*Task to complete*: What number of lines in the records below hold the word "Size"? Give that number alone.

■ ■ ■ ■ ■ ■ ■

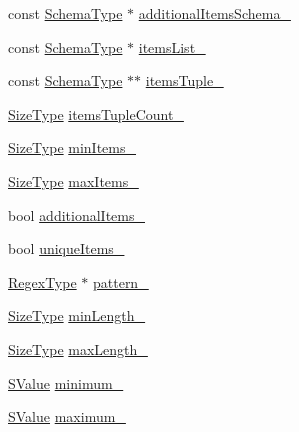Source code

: \begin{DoxyCompactItemize}
\item 
const \hyperlink{classinternal_1_1Schema_ac2556ebf7a7db971e1c1c0f76eb5786e}{Schema\+Type} $\ast$ \hyperlink{classinternal_1_1Schema_a89b93a67c2038b6211a44f9f87acce67}{additional\+Items\+Schema\+\_\+}
\item 
const \hyperlink{classinternal_1_1Schema_ac2556ebf7a7db971e1c1c0f76eb5786e}{Schema\+Type} $\ast$ \hyperlink{classinternal_1_1Schema_af6c4e6c38199aaf9d63bca9fc4f2c211}{items\+List\+\_\+}
\item 
const \hyperlink{classinternal_1_1Schema_ac2556ebf7a7db971e1c1c0f76eb5786e}{Schema\+Type} $\ast$$\ast$ \hyperlink{classinternal_1_1Schema_ab4071c6507dc111c8041e66e744e2267}{items\+Tuple\+\_\+}
\item 
\hyperlink{rapidjson_8h_a5ed6e6e67250fadbd041127e6386dcb5}{Size\+Type} \hyperlink{classinternal_1_1Schema_ad043d5e6e6221e007ea308bb7187eb62}{items\+Tuple\+Count\+\_\+}
\item 
\hyperlink{rapidjson_8h_a5ed6e6e67250fadbd041127e6386dcb5}{Size\+Type} \hyperlink{classinternal_1_1Schema_a3e435762d5a3ef4696782c25c43c127d}{min\+Items\+\_\+}
\item 
\hyperlink{rapidjson_8h_a5ed6e6e67250fadbd041127e6386dcb5}{Size\+Type} \hyperlink{classinternal_1_1Schema_ac1fbdc93dbd6d951f8c2768373331285}{max\+Items\+\_\+}
\item 
bool \hyperlink{classinternal_1_1Schema_a54a7c267fb131596bfab2efca431d247}{additional\+Items\+\_\+}
\item 
bool \hyperlink{classinternal_1_1Schema_a1fc820127a8aca75e2b6a9de75ed3116}{unique\+Items\+\_\+}
\item 
\hyperlink{classinternal_1_1Schema_a78fd42fda3cecdad0ee56559b4e3cec6}{Regex\+Type} $\ast$ \hyperlink{classinternal_1_1Schema_ae69698bd9f1f38bf8aac747ed7441d79}{pattern\+\_\+}
\item 
\hyperlink{rapidjson_8h_a5ed6e6e67250fadbd041127e6386dcb5}{Size\+Type} \hyperlink{classinternal_1_1Schema_ab8d01cad4b23cc422c312c31683a9500}{min\+Length\+\_\+}
\item 
\hyperlink{rapidjson_8h_a5ed6e6e67250fadbd041127e6386dcb5}{Size\+Type} \hyperlink{classinternal_1_1Schema_a25a018785d49a41be097b694020f603d}{max\+Length\+\_\+}
\item 
\hyperlink{classinternal_1_1Schema_ab3a07540a27d4cc2b0e260290c5c5771}{S\+Value} \hyperlink{classinternal_1_1Schema_a99647ee0d10cc4fcc6220d89db1fa6bc}{minimum\+\_\+}
\item 
\hyperlink{classinternal_1_1Schema_ab3a07540a27d4cc2b0e260290c5c5771}{S\+Value} \hyperlink{classinternal_1_1Schema_a35abdff691fd5653b0a2e66b1058486f}{maximum\+\_\+}
$$
\end{DoxyCompactItemize}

■ ■ ■ ■ ■ ■ ■

*Task response*: 5